◆ TASK INSTRUCTIONS: Keep to one stretch of the data below, the lines from the one with "If you have a" up to and including the one with "move the contents", and return that stretch exactly.
********************
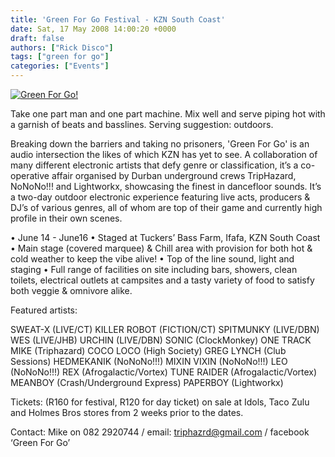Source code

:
 ```yaml
---
title: 'Green For Go Festival - KZN South Coast'
date: Sat, 17 May 2008 14:00:20 +0000
draft: false
authors: ["Rick Disco"]
tags: ["green for go"]
categories: ["Events"]
---
```


[![Green For Go!](/wp-content/uploads/2008/05/greenforgoflyer.jpg "greenforgoflyer")](/wp-content/uploads/2008/05/greenforgoflyer.jpg)

Take one part man and one part machine. Mix well and serve piping hot with a garnish of beats and basslines. Serving suggestion: outdoors.

Breaking down the barriers and taking no prisoners, 'Green For Go' is an audio intersection the likes of which KZN has yet to see. A collaboration of many different electronic artists that defy genre or classification, it’s a co-operative affair organised by Durban underground crews TripHazard, NoNoNo!!! and Lightworkx, showcasing the finest in dancefloor sounds. It’s a two-day outdoor electronic experience featuring live acts, producers & DJ’s of various genres, all of whom are top of their game and currently high profile in their own scenes.

• June 14 - June16 • Staged at Tuckers’ Bass Farm, Ifafa, KZN South Coast • Main stage (covered marquee) & Chill area with provision for both hot & cold weather to keep the vibe alive! • Top of the line sound, light and staging • Full range of facilities on site including bars, showers, clean toilets, electrical outlets at campsites and a tasty variety of food to satisfy both veggie & omnivore alike.

Featured artists:

SWEAT-X (LIVE/CT) KILLER ROBOT (FICTION/CT) SPITMUNKY (LIVE/DBN) WES (LIVE/JHB) URCHIN (LIVE/DBN) SONIC (ClockMonkey) ONE TRACK MIKE (Triphazard) COCO LOCO (High Society) GREG LYNCH (Club Sessions) HEDMEKANIK (NoNoNo!!!) MIXIN VIXIN (NoNoNo!!!) LEO (NoNoNo!!!) REX (Afrogalactic/Vortex) TUNE RAIDER (Afrogalactic/Vortex) MEANBOY (Crash/Underground Express) PAPERBOY (Lightworkx)

Tickets: (R160 for festival, R120 for day ticket) on sale at Idols, Taco Zulu and Holmes Bros stores from 2 weeks prior to the dates.

Contact: Mike on 082 2920744 / email: triphazrd@gmail.com / facebook ‘Green For Go’
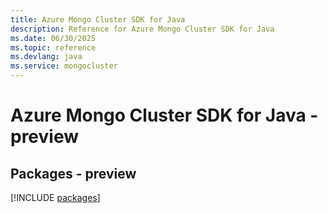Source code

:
 ```yaml
---
title: Azure Mongo Cluster SDK for Java
description: Reference for Azure Mongo Cluster SDK for Java
ms.date: 06/30/2025
ms.topic: reference
ms.devlang: java
ms.service: mongocluster
---
```

# Azure Mongo Cluster SDK for Java - preview
## Packages - preview
[!INCLUDE [packages](mongo-cluster-index.md)]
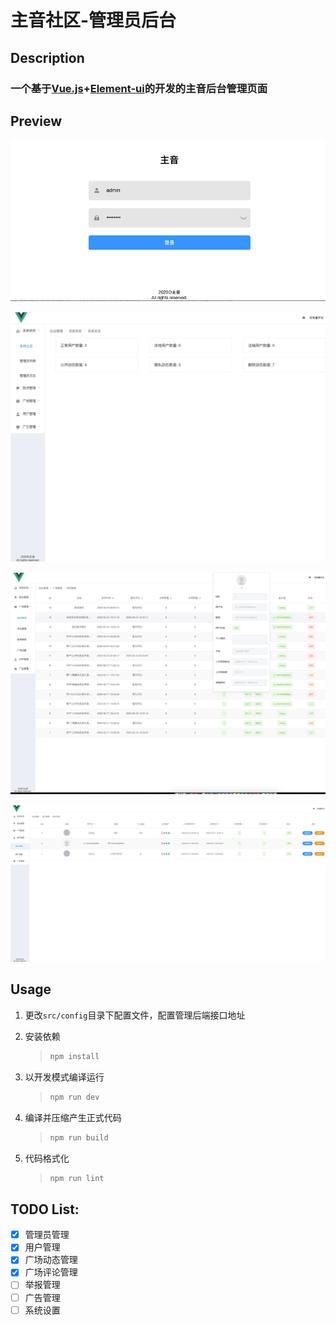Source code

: # 主音社区-管理员后台

## Description

### 一个基于[Vue.js](https://github.com/vuejs/vue)+[Element-ui](https://github.com/ElemeFE/element)的开发的主音后台管理页面

## Preview

![](preview1.png)  

![](preview2.png)  

![](preview3.png)  

![](preview4.png)  

## Usage
1. 更改```src/config```目录下配置文件，配置管理后端接口地址
2. 安装依赖
    > ```bash
    > npm install
    > ```

3. 以开发模式编译运行
    > ```bash
    > npm run dev
    > ```

4. 编译并压缩产生正式代码
    > ```bash
    > npm run build
    > ```

5. 代码格式化
    > ```bash
    > npm run lint
    > ```

## TODO List:
- [x] 管理员管理
- [x] 用户管理
- [x] 广场动态管理
- [x] 广场评论管理
- [ ] 举报管理
- [ ] 广告管理
- [ ] 系统设置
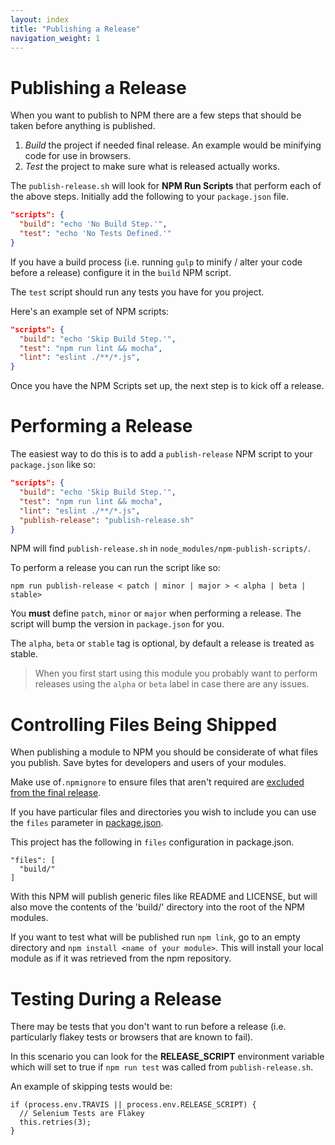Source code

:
 ```yaml
---
layout: index
title: "Publishing a Release"
navigation_weight: 1
---
```


# Publishing a Release

When you want to publish to NPM there are a few steps that should be taken
before anything is published.

1. *Build* the project if needed final release. An example would be minifying
   code for use in browsers.
1. *Test* the project to make sure what is released actually works.

The `publish-release.sh` will look for **NPM Run Scripts** that perform each
of the above steps. Initially add the following to your `package.json` file.

```json
"scripts": {
  "build": "echo 'No Build Step.'",
  "test": "echo 'No Tests Defined.'"
}
```

If you have a build process (i.e. running `gulp` to minify / alter your
code before a release) configure it in the `build` NPM script.

The `test` script should run any tests you have for you project.

Here's an example set of NPM scripts:

```json
"scripts": {
  "build": "echo 'Skip Build Step.'",
  "test": "npm run lint && mocha",
  "lint": "eslint ./**/*.js",
}
```

Once you have the NPM Scripts set up, the next step is to kick off a release.

# Performing a Release

The easiest way to do this is to add a `publish-release` NPM script to your
`package.json` like so:

```json
"scripts": {
  "build": "echo 'Skip Build Step.'",
  "test": "npm run lint && mocha",
  "lint": "eslint ./**/*.js",
  "publish-release": "publish-release.sh"
}
```

NPM will find `publish-release.sh` in `node_modules/npm-publish-scripts/`.

To perform a release you can run the script like so:

    npm run publish-release < patch | minor | major > < alpha | beta | stable>

You **must** define `patch`, `minor` or `major` when performing a
release. The script will bump the version in `package.json` for you.

The `alpha`, `beta` or `stable` tag is optional, by default a release is
treated as stable.

> When you first start using this module you probably want to
> perform releases using the `alpha` or `beta` label in case there are
> any issues.

# Controlling Files Being Shipped

When publishing a module to NPM you should be considerate of what files you
publish. Save bytes for developers and users of your modules.

Make use of`.npmignore` to ensure files that aren't required are
[excluded from the final release](https://docs.npmjs.com/misc/developers#keeping-files-out-of-your-package).

If you have particular files and directories you wish to include you can
use the `files` parameter in [package.json](https://docs.npmjs.com/files/package.json#files).

This project has the following in `files` configuration in package.json.

    "files": [
      "build/"
    ]

With this NPM will publish generic files like README and LICENSE, but will also
move the contents of the 'build/' directory into the root of the NPM modules.

If you want to test what will be published run `npm link`, go to an empty
directory and `npm install <name of your module>`. This will install your
local module as if it was retrieved from the npm repository.

# Testing During a Release

There may be tests that you don't want to run before a release (i.e.
particularly flakey tests or browsers that are known to fail).

In this scenario you can look for the **RELEASE_SCRIPT** environment variable
which will set to true if `npm run test` was called from `publish-release.sh`.

An example of skipping tests would be:

    if (process.env.TRAVIS || process.env.RELEASE_SCRIPT) {
      // Selenium Tests are Flakey
      this.retries(3);
    }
********************
◆ YOUR RESPONSE:
If you have a build process (i.e. running `gulp` to minify / alter your
code before a release) configure it in the `build` NPM script.

The `test` script should run any tests you have for you project.

Here's an example set of NPM scripts:

```json
"scripts": {
  "build": "echo 'Skip Build Step.'",
  "test": "npm run lint && mocha",
  "lint": "eslint ./**/*.js",
}
```

Once you have the NPM Scripts set up, the next step is to kick off a release.

# Performing a Release

The easiest way to do this is to add a `publish-release` NPM script to your
`package.json` like so:

```json
"scripts": {
  "build": "echo 'Skip Build Step.'",
  "test": "npm run lint && mocha",
  "lint": "eslint ./**/*.js",
  "publish-release": "publish-release.sh"
}
```

NPM will find `publish-release.sh` in `node_modules/npm-publish-scripts/`.

To perform a release you can run the script like so:

    npm run publish-release < patch | minor | major > < alpha | beta | stable>

You **must** define `patch`, `minor` or `major` when performing a
release. The script will bump the version in `package.json` for you.

The `alpha`, `beta` or `stable` tag is optional, by default a release is
treated as stable.

> When you first start using this module you probably want to
> perform releases using the `alpha` or `beta` label in case there are
> any issues.

# Controlling Files Being Shipped

When publishing a module to NPM you should be considerate of what files you
publish. Save bytes for developers and users of your modules.

Make use of`.npmignore` to ensure files that aren't required are
[excluded from the final release](https://docs.npmjs.com/misc/developers#keeping-files-out-of-your-package).

If you have particular files and directories you wish to include you can
use the `files` parameter in [package.json](https://docs.npmjs.com/files/package.json#files).

This project has the following in `files` configuration in package.json.

    "files": [
      "build/"
    ]

With this NPM will publish generic files like README and LICENSE, but will also
move the contents of the 'build/' directory into the root of the NPM modules.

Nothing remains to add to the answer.